▶ _Task_
Retype, exactly and only, each line from the one containing "comparing Document 3" to the end of the records below.

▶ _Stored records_
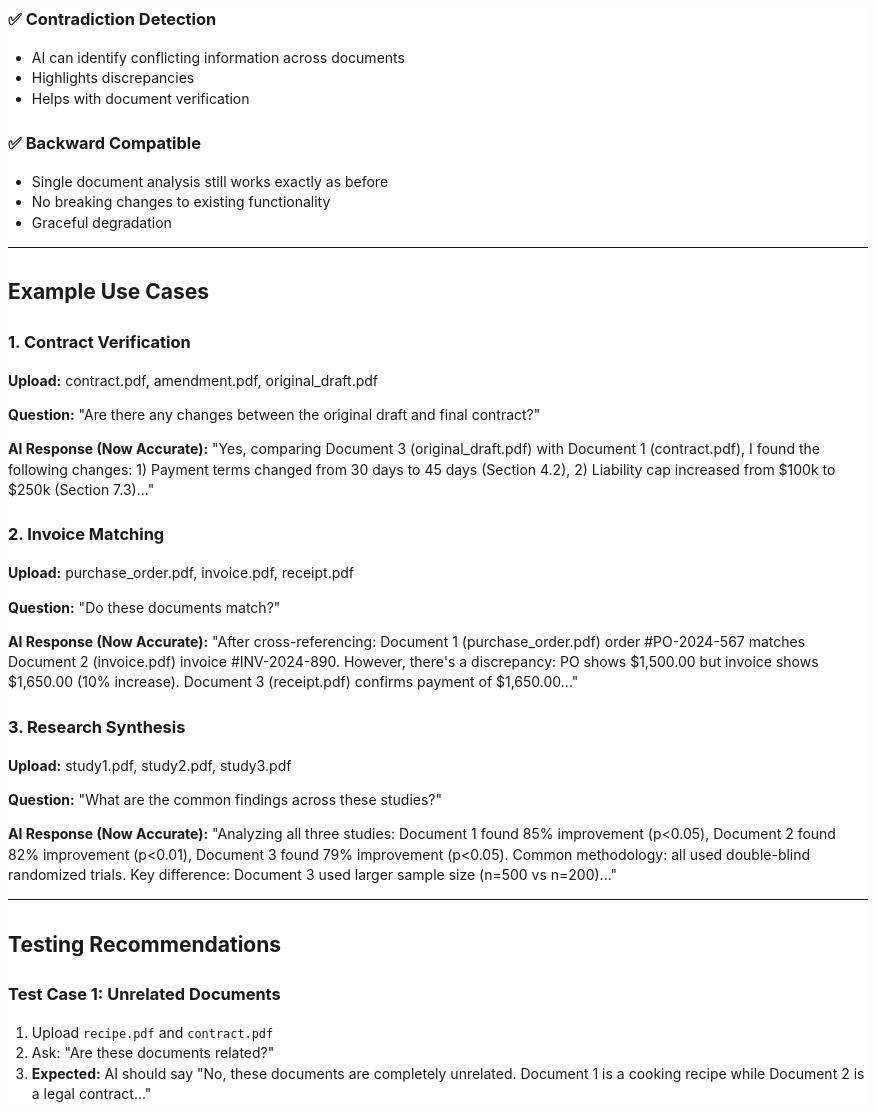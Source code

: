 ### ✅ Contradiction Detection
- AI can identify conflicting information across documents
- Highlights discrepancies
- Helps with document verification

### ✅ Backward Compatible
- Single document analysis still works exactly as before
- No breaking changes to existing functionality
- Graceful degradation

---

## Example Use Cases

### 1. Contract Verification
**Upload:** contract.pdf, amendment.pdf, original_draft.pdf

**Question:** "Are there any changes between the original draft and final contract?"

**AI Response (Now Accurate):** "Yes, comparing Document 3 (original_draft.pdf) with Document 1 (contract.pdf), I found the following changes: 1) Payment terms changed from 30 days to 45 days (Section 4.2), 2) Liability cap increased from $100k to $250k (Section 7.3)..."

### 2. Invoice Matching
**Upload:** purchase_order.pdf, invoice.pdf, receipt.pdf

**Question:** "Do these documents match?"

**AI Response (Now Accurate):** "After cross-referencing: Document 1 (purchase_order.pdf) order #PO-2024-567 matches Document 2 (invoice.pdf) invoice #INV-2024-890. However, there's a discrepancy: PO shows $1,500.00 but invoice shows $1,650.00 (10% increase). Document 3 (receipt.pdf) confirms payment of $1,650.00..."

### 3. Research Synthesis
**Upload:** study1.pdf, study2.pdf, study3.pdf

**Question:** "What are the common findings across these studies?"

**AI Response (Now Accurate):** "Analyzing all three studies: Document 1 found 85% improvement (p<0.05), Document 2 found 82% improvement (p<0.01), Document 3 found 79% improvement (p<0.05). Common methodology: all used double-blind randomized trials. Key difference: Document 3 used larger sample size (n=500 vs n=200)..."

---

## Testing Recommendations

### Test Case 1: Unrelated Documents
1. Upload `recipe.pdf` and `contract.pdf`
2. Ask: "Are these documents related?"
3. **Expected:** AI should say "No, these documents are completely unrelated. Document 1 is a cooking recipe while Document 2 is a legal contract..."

▶ _Exercise solution_
**AI Response (Now Accurate):** "Yes, comparing Document 3 (original_draft.pdf) with Document 1 (contract.pdf), I found the following changes: 1) Payment terms changed from 30 days to 45 days (Section 4.2), 2) Liability cap increased from $100k to $250k (Section 7.3)..."

### 2. Invoice Matching
**Upload:** purchase_order.pdf, invoice.pdf, receipt.pdf

**Question:** "Do these documents match?"

**AI Response (Now Accurate):** "After cross-referencing: Document 1 (purchase_order.pdf) order #PO-2024-567 matches Document 2 (invoice.pdf) invoice #INV-2024-890. However, there's a discrepancy: PO shows $1,500.00 but invoice shows $1,650.00 (10% increase). Document 3 (receipt.pdf) confirms payment of $1,650.00..."

### 3. Research Synthesis
**Upload:** study1.pdf, study2.pdf, study3.pdf

**Question:** "What are the common findings across these studies?"

**AI Response (Now Accurate):** "Analyzing all three studies: Document 1 found 85% improvement (p<0.05), Document 2 found 82% improvement (p<0.01), Document 3 found 79% improvement (p<0.05). Common methodology: all used double-blind randomized trials. Key difference: Document 3 used larger sample size (n=500 vs n=200)..."

---

## Testing Recommendations

### Test Case 1: Unrelated Documents
1. Upload `recipe.pdf` and `contract.pdf`
2. Ask: "Are these documents related?"
3. **Expected:** AI should say "No, these documents are completely unrelated. Document 1 is a cooking recipe while Document 2 is a legal contract..."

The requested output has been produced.